Soundtrack album by Various artists
- Released: January 1, 2005
- Genre: Pop rock
- Labels: Image; Silva Screen;

= Charmed: The Book of Shadows =

Charmed: The Book of Shadows (also known as Charmed: The Book of Shadows: Music From and Inspired By) is the second soundtrack album of the television series Charmed, which aired on The WB in the United States. It features music from the show's first seven seasons and was released on April 19, 2005, by Image Entertainment.
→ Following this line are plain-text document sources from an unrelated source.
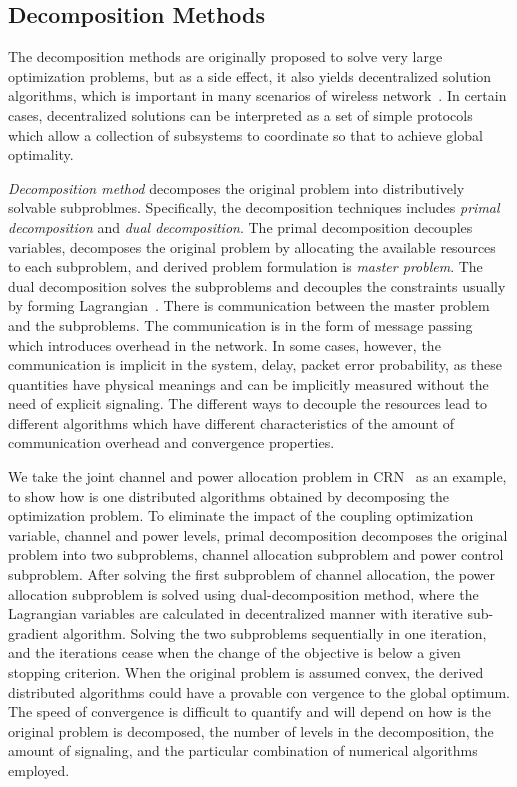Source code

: \subsection{Decomposition Methods}
The decomposition methods are originally proposed to solve very large optimization problems, but as a side effect, it also yields decentralized solution algorithms, which is important in many scenarios of wireless network~\cite{boyd2007notes}. 
In certain cases, decentralized solutions can be interpreted as a set of simple protocols which allow a collection of subsystems to coordinate so that to achieve global optimality.

\textit{Decomposition method} decomposes the original problem into distributively solvable subproblmes.
Specifically, the decomposition techniques includes \textit{primal decomposition} and \textit{dual decomposition}.
The primal decomposition decouples variables, \ie decomposes the original problem by allocating the available resources to each subproblem, and derived problem formulation is \textit{master problem}.
The dual decomposition solves the subproblems and decouples the constraints usually by forming Lagrangian~\cite{Bertsekas_99, Palomar06atutorial}.
There is communication between the master problem and the subproblems.
The communication is in the form of message passing which introduces overhead in the network.
In some cases, however, the communication is implicit in the system, \eg delay, packet error probability, as these quantities have physical meanings and can be implicitly measured without the need of explicit signaling.
The different ways to decouple the resources lead to different algorithms which have different characteristics of the amount of communication overhead and convergence properties.

We take the joint channel and power allocation problem in CRN~\cite{tachwali_opt_bandwidth_power_2013} as an example, to show how is one distributed algorithms obtained by decomposing the optimization problem.
To eliminate the impact of the coupling optimization variable, \ie channel and power levels, primal decomposition decomposes the original problem into two subproblems, channel allocation subproblem and power control subproblem. 
After solving the first subproblem of channel allocation, the power allocation subproblem is solved using dual-decomposition method, where the Lagrangian variables are calculated in decentralized manner with iterative sub-gradient algorithm.
Solving the two subproblems sequentially in one iteration, and the iterations cease when the change of the objective is below a given stopping criterion.
When the original problem is assumed convex, the derived distributed algorithms could have a provable con vergence to the global optimum.
The speed of convergence is difficult to quantify and will depend on how is the original problem is decomposed, \ie the number of levels in the decomposition, the amount of signaling, and the particular combination of numerical algorithms employed.




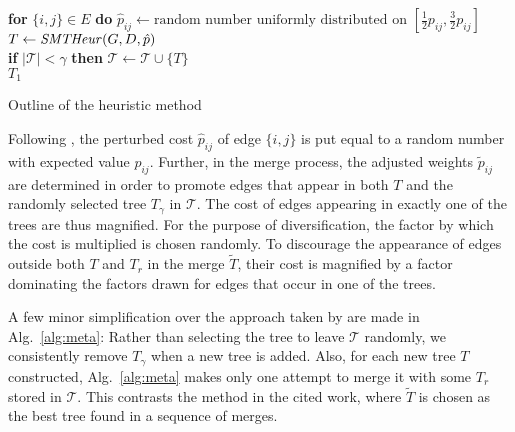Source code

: \begin{algorithm}
 {
  \textbf{for} $\{i,j\}\in E$ \textbf{do} $\hat{p}_{ij}\leftarrow\text{random number uniformly distributed on
  $\left[\frac{1}{2}p_{ij},\frac{3}{2}p_{ij}\right]$}$\\
  $T\leftarrow\text{\textit{SMTHeur}$(G,D,\hat{p})$}$\\
  \textbf{if} $|\mathcal{T}|<\gamma$ \textbf{then} $\mathcal{T}\leftarrow \mathcal{T}\cup \{T\}$\\
}
\Return $T_1$

\caption{Outline of the heuristic method}
\label{alg:meta}
\end{algorithm}

Following \citet{pajor18}, the perturbed cost $\hat{p}_{ij}$ of edge $\{i,j\}$ is put equal to a random number with expected value $p_{ij}$.
Further, in the merge process, the adjusted weights $\tilde{p}_{ij}$ are determined in order to 
promote edges that appear in both $T$ and the randomly selected tree $T_{\gamma}$ in $\mathcal{T}$. 
The cost of edges appearing in exactly one of the trees are thus magnified.
For the purpose of diversification, the factor by which the cost is multiplied is chosen randomly.
To discourage the appearance of edges outside both $T$ and $T_r$ in the merge $\tilde{T}$,
their cost is magnified by a factor dominating the factors drawn for edges that occur in one of the trees.

A few minor simplification over the approach taken by \citet{pajor18} are made in Alg.\ \ref{alg:meta}:
Rather than selecting the tree to leave $\mathcal{T}$ randomly, we consistently remove $T_{\gamma}$ when a new tree is added.
Also, for each new tree $T$ constructed, Alg.\ \ref{alg:meta} makes only one attempt to merge it with some $T_r$ stored in $\mathcal{T}$.
This contrasts the method in the cited work, where $\tilde{T}$ is chosen as the best tree found in a sequence of merges.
==Background and release==
Charmed: The Book of Shadows was executive produced by Jonathan Platt and Jonathan Scott Miller. The album includes music by contemporary pop artists such as Dido, Vanessa Carlton, Sarah McLachlan and Ashlee Simpson. It also includes Charmeds theme song "How Soon Is Now?" by Love Spit Love. Charmed: The Book of Shadows was released in the United States on April 19, 2005 and in the United Kingdom on September 5, 2005.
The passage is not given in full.